My original image of Mercury (above) shows what we can expect from an Earth-based image of this planet – its small angular diameter limits our ability to capture delicate surface features
To maximise details, we must pay attention to how we capture the planet.
Tips for photographing Mercury
We can improve the quality of our Mercury images using a mono digital video camera fitted with an infrared filter, as this allows us to capture faint markings on Mercury’s rocky surface that relate to rayed craters, basins and other details.
These are known as ‘albedo’ features.
Once you’ve located Mercury, increase magnification with a Barlow lens until your focal ratio is approximately 3x your camera’s pixel size in microns; this best matches image scale to telescope resolution.
Add the infrared filter and, with a frame exposure time of ~1ms, adjust the gain so Mercury is about 75% of maximum brightness before recording a few 5- to 10-minute videos.
To check if your resulting image contains genuine albedo features (rather than noise or processing artefacts), you can compare it with a simulation based on planetary probe data.
Processing your images of Mercury
I’ll run through the process of stacking and sharpening a video of Mercury in AutoStakkert! and RegiStax (both freeware), before using WinJUPOS (also free) as a reference for surface details.
Once you’ve gathered your video, it’s time to stack the best frames to obtain a raw stacked image. First, open the video in AutoStakkert!, then click ‘Analyse’ (see image above).

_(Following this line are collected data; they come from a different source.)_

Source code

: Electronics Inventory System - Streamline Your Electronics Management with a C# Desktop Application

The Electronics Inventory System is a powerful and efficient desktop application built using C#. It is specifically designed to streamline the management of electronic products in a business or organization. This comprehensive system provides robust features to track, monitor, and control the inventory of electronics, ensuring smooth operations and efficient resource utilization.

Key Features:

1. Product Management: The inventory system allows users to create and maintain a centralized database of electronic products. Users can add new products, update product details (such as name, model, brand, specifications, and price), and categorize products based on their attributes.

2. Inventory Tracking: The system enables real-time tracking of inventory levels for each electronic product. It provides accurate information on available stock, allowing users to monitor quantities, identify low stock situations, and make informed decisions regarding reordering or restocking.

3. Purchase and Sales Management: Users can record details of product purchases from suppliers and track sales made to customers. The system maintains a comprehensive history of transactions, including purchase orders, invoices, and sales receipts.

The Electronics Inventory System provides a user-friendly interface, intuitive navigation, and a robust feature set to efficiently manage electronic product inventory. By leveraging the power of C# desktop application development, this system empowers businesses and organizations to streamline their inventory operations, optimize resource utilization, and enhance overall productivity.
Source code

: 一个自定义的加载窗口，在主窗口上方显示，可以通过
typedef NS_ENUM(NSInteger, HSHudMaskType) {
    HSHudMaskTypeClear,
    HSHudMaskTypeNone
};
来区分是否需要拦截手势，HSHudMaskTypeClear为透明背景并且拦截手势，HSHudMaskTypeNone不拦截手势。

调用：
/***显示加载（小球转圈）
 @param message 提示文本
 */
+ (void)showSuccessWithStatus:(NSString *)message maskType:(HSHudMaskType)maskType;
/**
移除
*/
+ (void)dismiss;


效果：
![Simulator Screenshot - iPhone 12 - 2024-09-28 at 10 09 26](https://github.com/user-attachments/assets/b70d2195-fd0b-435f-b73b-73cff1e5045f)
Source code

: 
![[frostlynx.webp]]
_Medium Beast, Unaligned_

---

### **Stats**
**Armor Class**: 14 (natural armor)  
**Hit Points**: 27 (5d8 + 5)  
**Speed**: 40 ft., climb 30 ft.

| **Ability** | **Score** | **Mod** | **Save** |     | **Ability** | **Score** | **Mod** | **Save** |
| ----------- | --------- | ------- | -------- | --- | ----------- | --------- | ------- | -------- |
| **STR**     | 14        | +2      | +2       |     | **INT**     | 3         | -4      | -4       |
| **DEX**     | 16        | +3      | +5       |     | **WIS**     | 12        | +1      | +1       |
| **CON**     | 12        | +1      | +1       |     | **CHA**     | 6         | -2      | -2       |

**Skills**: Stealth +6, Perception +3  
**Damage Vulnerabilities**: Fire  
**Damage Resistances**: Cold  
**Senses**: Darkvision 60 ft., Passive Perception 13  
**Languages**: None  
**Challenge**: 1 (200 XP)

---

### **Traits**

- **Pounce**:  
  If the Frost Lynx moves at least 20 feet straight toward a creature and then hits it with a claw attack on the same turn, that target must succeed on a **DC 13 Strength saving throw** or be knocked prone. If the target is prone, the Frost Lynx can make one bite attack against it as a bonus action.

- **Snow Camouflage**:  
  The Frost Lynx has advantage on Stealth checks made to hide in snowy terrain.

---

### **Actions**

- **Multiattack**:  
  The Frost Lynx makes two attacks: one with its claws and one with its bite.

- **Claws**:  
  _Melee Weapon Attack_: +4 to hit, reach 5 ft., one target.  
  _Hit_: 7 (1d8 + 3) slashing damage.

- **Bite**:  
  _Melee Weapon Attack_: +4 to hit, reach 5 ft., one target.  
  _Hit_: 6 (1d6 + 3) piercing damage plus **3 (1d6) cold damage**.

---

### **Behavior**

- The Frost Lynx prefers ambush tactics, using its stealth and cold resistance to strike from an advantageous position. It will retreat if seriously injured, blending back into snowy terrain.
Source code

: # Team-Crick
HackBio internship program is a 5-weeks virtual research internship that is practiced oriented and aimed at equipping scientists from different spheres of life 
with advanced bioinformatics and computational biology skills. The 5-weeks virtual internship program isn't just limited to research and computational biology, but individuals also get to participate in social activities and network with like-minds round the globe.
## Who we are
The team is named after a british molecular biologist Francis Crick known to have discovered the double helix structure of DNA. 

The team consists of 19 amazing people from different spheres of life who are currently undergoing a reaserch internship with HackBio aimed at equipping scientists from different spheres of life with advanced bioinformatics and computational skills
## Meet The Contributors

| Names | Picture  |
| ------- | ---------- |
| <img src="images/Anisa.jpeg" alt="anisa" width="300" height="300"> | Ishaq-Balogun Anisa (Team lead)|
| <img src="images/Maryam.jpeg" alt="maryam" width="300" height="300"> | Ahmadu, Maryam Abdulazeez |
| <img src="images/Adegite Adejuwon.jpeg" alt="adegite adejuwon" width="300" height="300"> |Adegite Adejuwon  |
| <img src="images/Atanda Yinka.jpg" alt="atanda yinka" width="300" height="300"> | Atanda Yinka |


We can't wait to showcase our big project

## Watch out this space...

Use the slider to check the resulting quality-sorted video does indeed start with decent frames and progress to poorer ones. If it doesn’t, adjust the ‘Noise Robust’ value and retry.
Stacking
Mercury appears very small, even with large-aperture telescopes, so next click on the middle of the planet to create a single alignment box for stacking – this will show as ‘1 APs’ under the Alignment Points section.
Daytime seeing is generally much poorer than nighttime, which means we must pick a much smaller percentage of frames to stack.
Typically, select the best 1% to 4% of frames under ‘Stack Options’ on AutoStakkert!’s main screen. Click ‘Stack’ and save the resulting image.
Open this stacked image in RegiStax, which will automatically open on the Wavelets tab.
Here, adjust the settings to draw out the features on the planet (see image below).
Feel free to experiment with the wavelet sliders, but don’t over-sharpen the image. Subtracting the bright sky background will significantly improve the contrast of any subtle albedo features.
This can be done by using RegiStax’s Histogram feature (highlighted). Move the left slider to the start of the histogram before clicking ‘Stretch’.
Our stacked and sharpened image shows some dark and light markings. We now want to see if we’ve captured genuine albedo features on Mercury. We can do this using WinJUPOS.
Open WinJUPOS, select ‘Tools’, then ‘Ephemerides’.
Set the time and date to match your own data, before switching to the ‘Graphics’ tab to give a comparison view of Mercury based on Messenger planetary probe data (see image below).
Tick ‘Texturing’ and ‘Shading’ to give a more realistic view. Save the simulation with the button shown (highlighted, image below).
Finally, open this simulation image in your favourite processing software and adjust it so that overall it matches your own stacked and sharpened version.
For example, in Photoshop you can adjust the contrast and use the Gaussian blur function to achieve this.
You can now compare your stacked and processed version of Mercury with the blurred WinJUPOS image.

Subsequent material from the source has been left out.